Sub-prime courses and students?

As Rafe and others have pointed out, the US financial meltdown is giving market critics a long-awaited opportunity. Indeed, over the last few years things had grown so desperate for them that they had given up arguing that capitalism didn’t work, and instead resorted Clive Hamilton-style to claiming that it worked too well, causing unhappiness and trashing the planet.

But now the argument is swinging back to markets don’t work. The National Tertiary Education Union is jumping on this bandwagon as the Bradley committee considers the future of Australian higher education, with several submissions (including of course mine) calling for relaxing quantity and price controls.

In this week’s Higher Education Supplement of The Australian, NTEU Policy and Research coordinator Paul Kneist says:

Opening up the higher education sector to competition to give potential students greater choice no doubt echoes the calls for financial deregulation in the ’80s.

Specialised private providers with lower costs will enter the market. Student choice will increase and the cost of a higher education qualification may fall. Universities will be forced to respond if they are to remain competitive.

However, will increased competition and lower prices result in lower entry standards and a lowering of the quality of education being delivered? Will there be a proliferation of sub-prime qualifications?

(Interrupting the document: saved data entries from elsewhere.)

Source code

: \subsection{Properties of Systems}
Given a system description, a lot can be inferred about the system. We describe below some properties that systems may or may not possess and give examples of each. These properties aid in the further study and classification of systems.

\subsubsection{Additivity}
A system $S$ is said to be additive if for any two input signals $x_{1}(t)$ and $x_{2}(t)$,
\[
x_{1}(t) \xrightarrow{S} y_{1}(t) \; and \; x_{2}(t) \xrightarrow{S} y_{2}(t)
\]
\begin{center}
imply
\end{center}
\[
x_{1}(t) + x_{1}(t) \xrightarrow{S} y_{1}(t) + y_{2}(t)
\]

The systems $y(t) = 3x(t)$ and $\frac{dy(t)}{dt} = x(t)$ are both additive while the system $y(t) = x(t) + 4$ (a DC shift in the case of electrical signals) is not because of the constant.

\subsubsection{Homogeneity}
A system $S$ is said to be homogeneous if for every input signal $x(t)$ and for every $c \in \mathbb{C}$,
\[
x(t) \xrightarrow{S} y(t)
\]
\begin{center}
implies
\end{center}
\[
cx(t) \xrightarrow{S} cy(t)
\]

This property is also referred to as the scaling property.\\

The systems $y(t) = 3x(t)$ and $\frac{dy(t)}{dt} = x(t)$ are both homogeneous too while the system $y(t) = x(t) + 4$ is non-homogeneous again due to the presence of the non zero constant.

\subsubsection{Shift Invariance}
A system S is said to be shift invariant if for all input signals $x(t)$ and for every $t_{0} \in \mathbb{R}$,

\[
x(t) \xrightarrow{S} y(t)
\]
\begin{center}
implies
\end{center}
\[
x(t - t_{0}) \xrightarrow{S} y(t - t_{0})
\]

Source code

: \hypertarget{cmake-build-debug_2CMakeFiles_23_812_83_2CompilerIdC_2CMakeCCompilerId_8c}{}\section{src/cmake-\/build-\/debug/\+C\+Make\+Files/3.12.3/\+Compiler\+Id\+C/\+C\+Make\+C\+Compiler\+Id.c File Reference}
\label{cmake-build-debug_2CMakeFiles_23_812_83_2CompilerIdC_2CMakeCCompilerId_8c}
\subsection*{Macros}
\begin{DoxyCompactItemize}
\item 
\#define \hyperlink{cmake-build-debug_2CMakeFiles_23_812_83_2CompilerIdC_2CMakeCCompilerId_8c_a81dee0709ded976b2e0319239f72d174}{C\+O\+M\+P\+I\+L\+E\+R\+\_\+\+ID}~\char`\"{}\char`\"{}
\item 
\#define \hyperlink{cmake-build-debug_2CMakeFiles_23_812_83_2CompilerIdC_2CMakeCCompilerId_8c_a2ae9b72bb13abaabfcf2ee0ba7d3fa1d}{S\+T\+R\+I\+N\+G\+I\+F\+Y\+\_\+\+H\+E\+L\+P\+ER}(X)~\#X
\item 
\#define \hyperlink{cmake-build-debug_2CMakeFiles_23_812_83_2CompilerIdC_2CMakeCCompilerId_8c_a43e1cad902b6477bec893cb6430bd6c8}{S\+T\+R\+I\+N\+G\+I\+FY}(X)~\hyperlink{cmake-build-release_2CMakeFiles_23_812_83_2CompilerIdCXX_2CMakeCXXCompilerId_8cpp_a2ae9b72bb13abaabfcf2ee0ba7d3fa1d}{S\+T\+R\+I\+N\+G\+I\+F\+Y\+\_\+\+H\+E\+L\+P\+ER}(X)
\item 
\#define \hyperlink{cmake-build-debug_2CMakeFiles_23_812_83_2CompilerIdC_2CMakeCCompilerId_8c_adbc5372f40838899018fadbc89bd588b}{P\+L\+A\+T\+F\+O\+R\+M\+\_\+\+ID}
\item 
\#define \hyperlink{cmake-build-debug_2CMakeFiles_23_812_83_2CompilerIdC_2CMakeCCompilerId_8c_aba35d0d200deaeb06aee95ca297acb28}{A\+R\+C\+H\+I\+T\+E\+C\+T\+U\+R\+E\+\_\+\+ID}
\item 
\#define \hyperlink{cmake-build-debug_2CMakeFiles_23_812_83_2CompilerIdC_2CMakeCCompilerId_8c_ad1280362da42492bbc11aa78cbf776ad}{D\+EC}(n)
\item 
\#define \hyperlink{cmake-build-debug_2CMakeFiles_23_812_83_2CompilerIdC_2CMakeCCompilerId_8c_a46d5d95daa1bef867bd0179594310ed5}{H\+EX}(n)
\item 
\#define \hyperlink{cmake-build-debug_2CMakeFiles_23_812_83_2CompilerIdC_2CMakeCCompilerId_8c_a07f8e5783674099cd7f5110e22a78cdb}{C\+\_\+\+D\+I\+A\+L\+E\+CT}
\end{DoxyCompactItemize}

Nobody is calling for lower accreditation standards; indeed this is the one area where I think the current system is under-regulated, with self-accreditation creating clear conflicts of interest. This doesn’t mean that the government needs to do the accrediting, just that independent organisations should assure students and employers of academic standards. Student outcomes across all institutions could also do with more scrutiny.

My prediction is that average quality would almost certainly rise after deregulation. This is for the following reasons:

1) Price control has kept average expenditure per student lower than it would have been in a market; more fee income will let universities provide better facilities, reduce class sizes, and be more competitive in the market for staff.

2) More competition will create a greater consumer focus; in my submission I argue that this is already evident thanks to the international student market. I hope that better information about courses and facilities will increase this effect over time.

3) We are likely to see more growth in the teaching-only private sector; this lacks the conflicts caused by staff who are rewarded for research rather than teaching, and is as I understand it largely free of NTEU influence. The NTEU, like education unions generally, works to prevent staff being dismissed, when sackings are a vital part of quality control.

The most interesting issue here is ‘sub-prime’ students. It seems that when public universities recruit students with weak academic potential it is ‘access and equity’, but when private institutions do it entry standards are being compromised.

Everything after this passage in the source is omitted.